Conventions

Our experience is that most data sets have various unique features, so ZS is an unopinionated format: we give you a hunk of JSON and a pile of binary records, and let you figure out what to put in them. But, it is nice to have some conventions for how to handle common situations. As more people use the format, these will probably evolve, but for now here are some notes.

Metadata

[XX document the metadata being used in the current gbooks files]:

"build-info": {
    "host": "morel.ucsd.edu",
    "user": "njsmith",
    "time": "2014-04-21T23:56:47.225267Z",
    "version": "zs 0.0.0-dev"
},
"corpus": "google-books-eng-us-all-20120701",
"subset": "2gram",
"record-format": {
    "separator": "\t",
    "column-types": [
        "utf8",
        "int",
        "int",
        "int"
    ],
    "type": "separated-values",
    "column-names": [
        "ngram",
        "year",
        "match_count",
        "volume_count"
    ]
}

Some other items you might want to consider including:

  • Information on the preprocessing pipeline that led to this file (for answering questions like, “is this the version that had case-sensitivity enabled, or disabled?”)
  • Bibliographic references for papers that users of this data might want to refer to or cite.
  • Your contact information.
  • Any relevant DOIs or ORCIDs.

Record format

The ZS format itself puts absolutely no limitations on the contents of individual records.
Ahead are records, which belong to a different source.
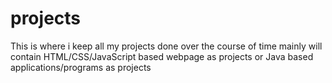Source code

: # projects
This is where i keep all my projects done over the course of time
mainly will contain HTML/CSS/JavaScript based webpage as projects or Java based applications/programs as projects
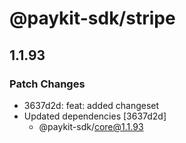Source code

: # @paykit-sdk/stripe

## 1.1.93

### Patch Changes

- 3637d2d: feat: added changeset
- Updated dependencies [3637d2d]
  - @paykit-sdk/core@1.1.93
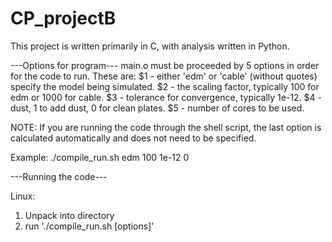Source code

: # CP_projectB

This project is written primarily in C, with analysis written in Python.

---Options for program---
main.o must be proceeded by 5 options in order for the code to run.
These are:
$1 - either 'edm' or 'cable' (without quotes) specify the model being simulated.
$2 - the scaling factor, typically 100 for edm or 1000 for cable.
$3 - tolerance for convergence, typically 1e-12.
$4 - dust, 1 to add dust, 0 for clean plates.
$5 - number of cores to be used.

NOTE: If you are running the code through the shell script, the last option is
calculated automatically and does not need to be specified.

Example:
./compile_run.sh edm 100 1e-12 0

---Running the code---

Linux:
   1. Unpack into directory
   2. run './compile_run.sh [options]'
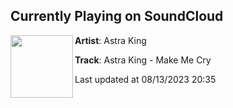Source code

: ## Currently Playing on SoundCloud

[<img align="left" width="100" src="https://i1.sndcdn.com/artworks-MKYGkN6ecefY-0-t500x500.jpg">](https://soundcloud.com/astraking/astra-king-make-me-cry?in=saxurn/sets/fartificial-intelligence)

**Artist**: Astra King 

**Track**: Astra King - Make Me Cry

Last updated at 08/13/2023 20:35
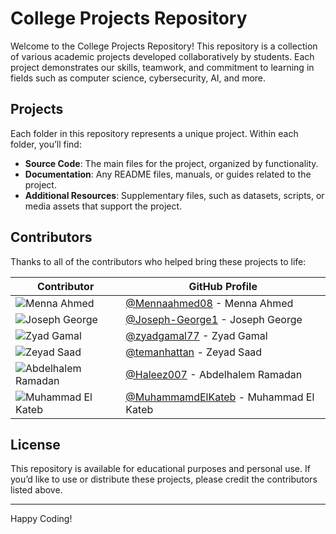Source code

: # College Projects Repository

Welcome to the College Projects Repository! This repository is a collection of various academic projects developed collaboratively by students. Each project demonstrates our skills, teamwork, and commitment to learning in fields such as computer science, cybersecurity, AI, and more.

## Projects

Each folder in this repository represents a unique project. Within each folder, you’ll find:

- **Source Code**: The main files for the project, organized by functionality.
- **Documentation**: Any README files, manuals, or guides related to the project.
- **Additional Resources**: Supplementary files, such as datasets, scripts, or media assets that support the project.

## Contributors

Thanks to all of the contributors who helped bring these projects to life:

| Contributor | GitHub Profile |
|-------------|----------------|
| ![Menna Ahmed](https://github.com/Mennaahmed08.png?size=100) | [@Mennaahmed08](https://github.com/Mennaahmed08) - Menna Ahmed |
| ![Joseph George](https://github.com/Joseph-George1.png?size=100) | [@Joseph-George1](https://github.com/Joseph-George1) - Joseph George |
| ![Zyad Gamal](https://github.com/zyadgamal77.png?size=100) | [@zyadgamal77](https://github.com/zyadgamal77) - Zyad Gamal |
| ![Zeyad Saad](https://github.com/temanhattan.png?size=100) | [@temanhattan](https://github.com/temanhattan) - Zeyad Saad |
| ![Abdelhalem Ramadan](https://github.com/Haleez007.png?size=100) | [@Haleez007](https://github.com/Haleez007) - Abdelhalem Ramadan |
| ![Muhammad El Kateb](https://github.com/MuhammamdElKateb.png?size=100) | [@MuhammamdElKateb](https://github.com/MuhammamdElKateb) - Muhammad El Kateb |

## License

This repository is available for educational purposes and personal use. If you’d like to use or distribute these projects, please credit the contributors listed above.

---

Happy Coding!
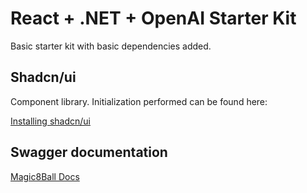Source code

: # React + .NET + OpenAI Starter Kit

Basic starter kit with basic dependencies added.

## Shadcn/ui

Component library. Initialization performed can be found here:

[Installing shadcn/ui](https://ui.shadcn.com/docs/installation/vite)

## Swagger documentation

[Magic8Ball Docs](https://openeight.apidocumentation.com/reference)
You can encode your data any way you feel like. However, because indexing is done by ASCIIbetical sort order, it’s probably a good idea to choose an encoding which makes sort order meaningful. Some general principles:

  • Put the field you want to index on first; if you want to be able to index on multiple fields simultaneously, put them first, second, third, etc.

  • Beware of quoting. This arises especially for common CSV formats, where fields containing the characters , or " often get special handling. For example, suppose we have some nicely organized n-grams:

    to be , or not to be
    to be disjoint and out of frame
    'Tis Hamlet 's character . " Naked ! "
    'Tis now the very witching time
    What a piece of work is a man !
    

    If we encode these as a column in CSV format, and then sort, we end up with:

    "'Tis Hamlet 's character . "" Naked ! """
    "to be , or not to be"
    'Tis now the very witching time
    What a piece of work is a man !
    to be disjoint and out of frame
    

    Notice that every entry that contained a , or " has been wrapped in "‘s. If we want to find n-grams beginning to be or 'Tis then a simple prefix search will no longer work; when we want to find records with the prefix foo we have to remember always to search for both foo and "foo.

    Ideally there is some character that you know will never occur in any field, and you can use that for your separator – then no quoting is ever needed. This might be tab (t), or if you get desperate then there are other options like NUL (00) or newline (n) – though with these latter options you’ll lose some of the convenience of browsing your data with simple tools like zs dump, and may have to play around a bit more with zs make‘s options to construct your file in the first place.

    Alternatively, other quoting schemes (e.g., replacing , with \\, and \\ with \\\\) may not perfectly preserve sorting, but they do preserve prefix searches, which is often the important thing.

  • Beware of standard number formats. String-wise, "10" is less than "2", which is a problem if you want to be able to do range queries on numeric data in ZS files. Some options for working around this include using fixed-width strings ("10" and "02"), or using some kind of big-endian binary encoding. Note that the ASCII space character (0x20) sorts before all printing characters, including digits. This means that instead of padding with zeroes like in "02", it will also work to pad with spaces, " 2". Fixed width formats in general can be cumbersome to work with, but they do have excellent sorting properties.

    In the Google n-grams, the year field fortunately turns out to be fixed width (at least until Google starts scanning papyruses). And for the actual count fields, this formatting issue doesn’t arise, because we have no reason to index on them.

  • Beware of little-endian Unicode and surrogate pairs. ASCII, UTF-8, and UTF-32BE all have sensible sort orders (i.e., ASCIIbetical sort on the encoded strings is the same as lexicographic sort on code points). This is definitely not true for UTF-16LE or UTF-32LE, and is not quite true for UTF-16BE, because of the existence of surrogate pairs (see e.g.).

    Of course, if all you want are exact prefix searches, then these issues don’t really matter.

    We recommend using UTF-8 unless you have a good reason not to.

    Note that the zs command-line tool has a mild bias towards UTF-8, in that if you pass it raw Unicode characters for --start, --stop, or --prefix, then it encodes them as UTF-8 before doing the search.

If these issues turn out to cause enough problems, it may makes sense at some point to define a revised version of the ZS format which has an explicit schema for record contents, and uses a content-sensitive sort order (e.g., one that performs numeric comparison on numeric fields).